At the Big Bang, matter and antimatter should have been created
in equal amounts, yet today we seem to live in a Universe entirely
made of matter. So where has all the antimatter gone?
When matter and antimatter meet, they annihilate leaving behind
nothing but energy, so it seems strange that there is anything
left at all. It is possible that whole regions of space exist
filled only with antimatter, and experiments are planned in space
to look for them. But most scientists believe that there is a
subtle difference between the way nature treats matter and antimatter,
and that is why a tiny fraction of the matter has survived to
build the Universe we inhabit. If they are right, then just one
proton surviving for every billion to have annihilated with antiprotons
would be enough.
In 1966 the Russian physicist Andrei Sakharov outlined three
necessary conditions for our matter-dominated universe to have
evolved. Among these is a way for nature to favour matter over
antimatter, an effect physicists call 'CP violation'. Experiments
have been trying to measure this difference ever since. The LHCb
experiment is set to provide the definitive answer.
LHCb will watch the production and decay of particles,
called 'B mesons'. These will be produced in abundance at the
LHC and will be studied using a highly specialised detector. The
geometry of the LHCb detector will be quite different to that
of the other LHC experiments.
Rather than surrounding the collision point, the LHCb detector
will look very closely at particles emerging in one direction.

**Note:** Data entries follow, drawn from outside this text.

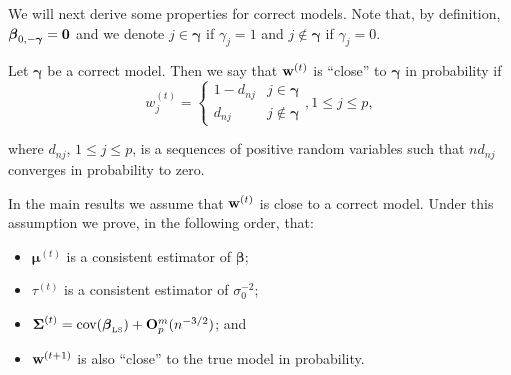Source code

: \documentclass[11pt]{article}
\newtheorem{Main Result}{Main Result}
\def\vectorfontone{\bf}
\def\vectorfonttwo{\boldsymbol}
\def\vw{{\vectorfontone w}}                      %
\def\vone{{\vectorfontone 1}}
\def\vzero{{\vectorfontone 0}}
\def\vbeta{{\vectorfonttwo \beta}}               %
\def\vgamma{{\vectorfonttwo \gamma}}             %
\def\vmu{{\vectorfonttwo \mu}}                   %
\def\matrixfontone{\bf}
\def\matrixfonttwo{\boldsymbol}
\def\mO{{\matrixfontone O}}                      %
\def\mX{{\matrixfontone X}}                      %
\def\mSigma{{\matrixfonttwo \Sigma}}             %
\def\ds{\displaystyle}
\begin{document}
\noindent
We will next derive some properties for correct models.  %
\noindent Note that, by definition, $\vbeta_{0,-\vgamma} = \vzero$ and we denote
$j\in\vgamma$ if $\gamma_j=1$ and $j\not\in\vgamma$ if $\gamma_j=0$.


\medskip
{} Let $\vgamma$ be a correct model. Then we
say that $\vw^{(t)}$ is ``close'' to $\vgamma$ in probability if
$$
\ds w_j^{(t)} = \left\{ \begin{array}{ll}
1 - d_{nj}   & j\in\vgamma \\
d_{nj}     & j\notin\vgamma
\end{array}\right., 1\leq j\leq p,
$$

\noindent where $d_{nj}$, $1\le j\le p$, is a sequences of
positive random variables such that $nd_{nj}$ converges in probability
to zero.

\medskip
\noindent
In the main results we assume that $\vw^{(t)}$ is close to a correct model.
Under this assumption we prove, in the following order, that:
\begin{itemize}
	\item $\vmu^{(t)}$ is a consistent estimator of $\vbeta$;
	\item $\tau^{(t)}$ is a consistent estimator of $\sigma_0^{-2}$;
	\item $\mSigma^{(t)} = \mbox{cov}(\vbeta_{\mbox{\tiny LS}}) + \mO_p^m(n^{-3/2})$; and
	\item $\vw^{(t+1)}$ is also ``close'' to the true model in probability.
\end{itemize}
\end{document}
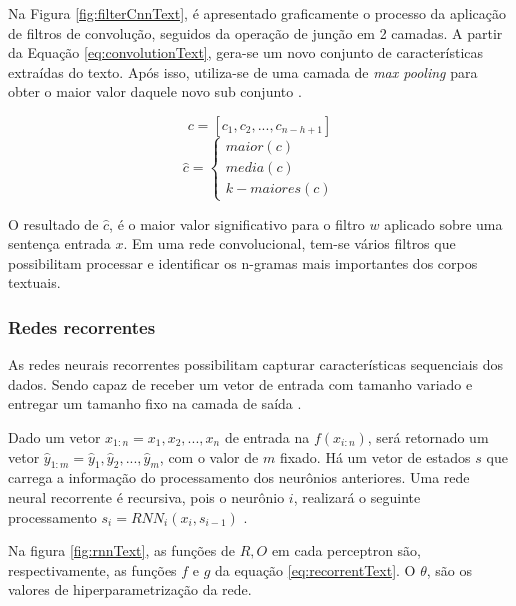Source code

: Na Figura \ref{fig:filterCnnText}, é apresentado graficamente o processo da aplicação de filtros de convolução, seguidos da operação de junção em 2 camadas. A partir da Equação \ref{eq:convolutionText}, gera-se um novo conjunto de características extraídas do texto. Após isso, utiliza-se de uma camada de \textit{max pooling} para obter o maior valor daquele novo sub conjunto \cite{kim_convolutional_2014}.

$$c = [ c_{1}, c_{2}, ..., c_{n-h+1} ]$$
\begin{equation}
	\hat{c} = 
    \begin{cases}
    	maior(c) \\
        media(c) \\
        k-maiores(c) 
    \end{cases}
\end{equation}

O resultado de $\hat{c}$, é o maior valor significativo para o filtro $w$ aplicado sobre uma sentença entrada $x$. Em uma rede convolucional, tem-se vários filtros que possibilitam processar \cite{kim_convolutional_2014} e identificar os n-gramas mais importantes \cite{goldberg_neural_2017} dos corpos textuais.



\subsubsection{Redes recorrentes}

As redes neurais recorrentes possibilitam capturar características sequenciais dos dados. Sendo capaz de receber um vetor de entrada com tamanho variado e entregar um tamanho fixo na camada de saída \cite{goldberg_neural_2017}.

Dado um vetor $x_{1:n} = x_{1}, x_{2}, ..., x_{n}$ de entrada na $f(x_{i:n})$, será retornado um vetor $\hat{y}_{1:m} = \hat{y}_{1}, \hat{y}_{2}, ..., \hat{y}_{m}$, com o valor de $m$ fixado. Há um vetor de estados $s$ que carrega a informação do processamento dos neurônios anteriores. Uma rede neural recorrente é recursiva, pois o neurônio $i$, realizará o seguinte processamento $s_{i} = RNN_{i}(x_{i}, s_{i-1})$ \cite{mikolov_recurrent_2010}.

Na figura \ref{fig:rnnText}, as funções de $R, O$ em cada perceptron são, respectivamente, as funções $f$ e $g$ da equação \ref{eq:recorrentText}. O $\theta$, são os valores de hiperparametrização da rede.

It will reach down to very low angles close to the beamline where
most B mesons will be produced.
Two of the largest components of the LHCb experiment are its
energy-measuring calorimeter and its muon detector. Physicists
from Romania, Russia, and Ukraine are involved in designing the
calorimeter. Meanwhile physicists from Russia's PNPI are working
alongside colleagues from Rio de Janeiro in Brazil in a truly
world-wide collaboration to develop LHCb's muon detection system.